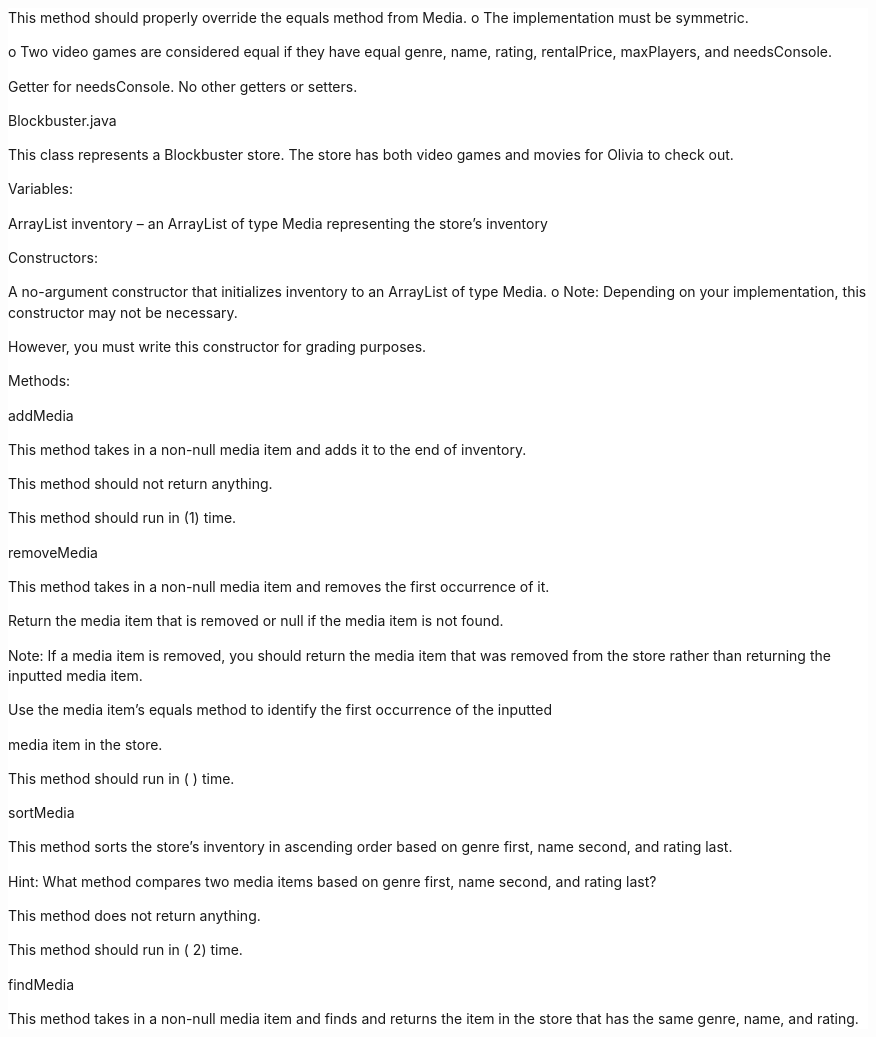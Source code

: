 This method should properly override the equals method from Media. o The implementation must be symmetric.

o Two video games are considered equal if they have equal genre, name, rating, rentalPrice, maxPlayers, and needsConsole.

Getter for needsConsole. No other getters or setters.

Blockbuster.java

This class represents a Blockbuster store. The store has both video games and movies for Olivia to check out.

Variables:

ArrayList inventory – an ArrayList of type Media representing the store’s inventory

Constructors:

A no-argument constructor that initializes inventory to an ArrayList of type Media. o Note: Depending on your implementation, this constructor may not be necessary.

However, you must write this constructor for grading purposes.

Methods:

addMedia

This method takes in a non-null media item and adds it to the end of inventory.

This method should not return anything.

This method should run in (1) time.

removeMedia

This method takes in a non-null media item and removes the first occurrence of it.

Return the media item that is removed or null if the media item is not found.

Note: If a media item is removed, you should return the media item that was removed from the store rather than returning the inputted media item.

Use the media item’s equals method to identify the first occurrence of the inputted

media item in the store.

This method should run in ( ) time.

sortMedia

This method sorts the store’s inventory in ascending order based on genre first, name second, and rating last.

Hint: What method compares two media items based on genre first, name second, and rating last?

This method does not return anything.

This method should run in ( 2) time.

findMedia

This method takes in a non-null media item and finds and returns the item in the store that has the same genre, name, and rating.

◆ Work instruction:
With the line holding "This method should not return anything." as the first and the line holding "Note: If a media" as the last, please transcribe exactly the lines of the material above in that range and nothing else.

◆ Response to the task:
This method should not return anything.

This method should run in (1) time.

removeMedia

This method takes in a non-null media item and removes the first occurrence of it.

Return the media item that is removed or null if the media item is not found.

Note: If a media item is removed, you should return the media item that was removed from the store rather than returning the inputted media item.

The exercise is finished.